What is needed:
From the first line of the data below through the line holding "specified in custom", output each line exactly and leave the pictures out.

»»

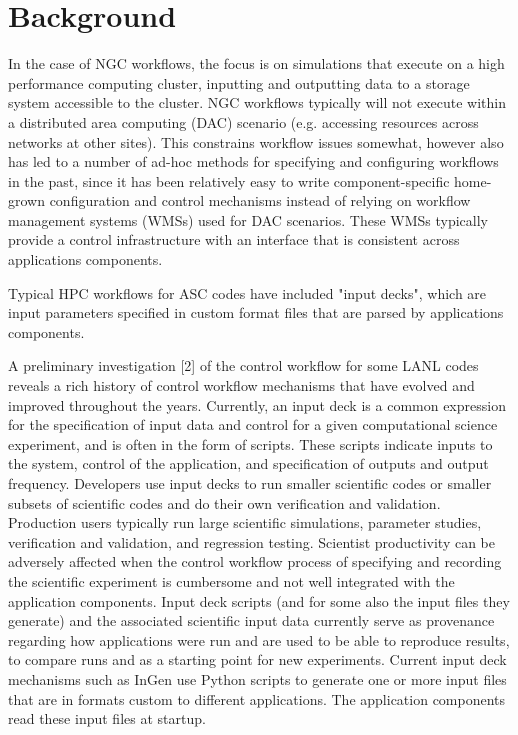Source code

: \section{Background}

In the case of NGC workflows, the focus is on simulations that execute on a high performance 
computing cluster, inputting and outputting data to a storage system accessible to the cluster.  
NGC workflows typically will not execute within a distributed area 
computing (DAC) scenario (e.g. accessing resources across networks at other sites).  
This constrains workflow issues somewhat, however also has led to a number of ad-hoc methods for
specifying and configuring workflows in the past, since it has been relatively easy to write 
component-specific home-grown configuration and control mechanisms instead of relying on 
workflow management systems (WMSs) used for DAC scenarios.  These WMSs typically provide a 
control infrastructure with an interface that is consistent across applications components.  

Typical HPC workflows for ASC codes have included "input decks", which are input parameters
specified in custom format files that are parsed by applications components.

A preliminary investigation [2] of the control workflow for some LANL codes reveals a rich history of control workflow mechanisms that have evolved and improved throughout the years.  Currently, an input deck is a common expression for the specification of input data and control for a given computational science experiment, and is often in the form of scripts.   These scripts indicate inputs to the system, control of the application, and specification of outputs and output frequency.   Developers use input decks to run smaller scientific codes or smaller subsets of scientific codes and do their own verification and validation.  Production users typically run large scientific simulations, parameter studies, verification and validation, and regression testing.  Scientist productivity can be adversely affected when the control workflow process of specifying and recording the scientific experiment is cumbersome and not well integrated with the application components.  Input deck scripts (and for some also the input files they generate) and the associated scientific input data currently serve as provenance regarding how applications were run and are used to be able to reproduce results, to compare runs and as a starting point for new experiments.   Current input deck mechanisms such as InGen use Python scripts to generate one or more input files that are in formats custom to different applications.  The application components read these input files at startup.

««

Answer for this exercise:
Source code

: \section{Background}

In the case of NGC workflows, the focus is on simulations that execute on a high performance 
computing cluster, inputting and outputting data to a storage system accessible to the cluster.  
NGC workflows typically will not execute within a distributed area 
computing (DAC) scenario (e.g. accessing resources across networks at other sites).  
This constrains workflow issues somewhat, however also has led to a number of ad-hoc methods for
specifying and configuring workflows in the past, since it has been relatively easy to write 
component-specific home-grown configuration and control mechanisms instead of relying on 
workflow management systems (WMSs) used for DAC scenarios.  These WMSs typically provide a 
control infrastructure with an interface that is consistent across applications components.  

Typical HPC workflows for ASC codes have included "input decks", which are input parameters
specified in custom format files that are parsed by applications components.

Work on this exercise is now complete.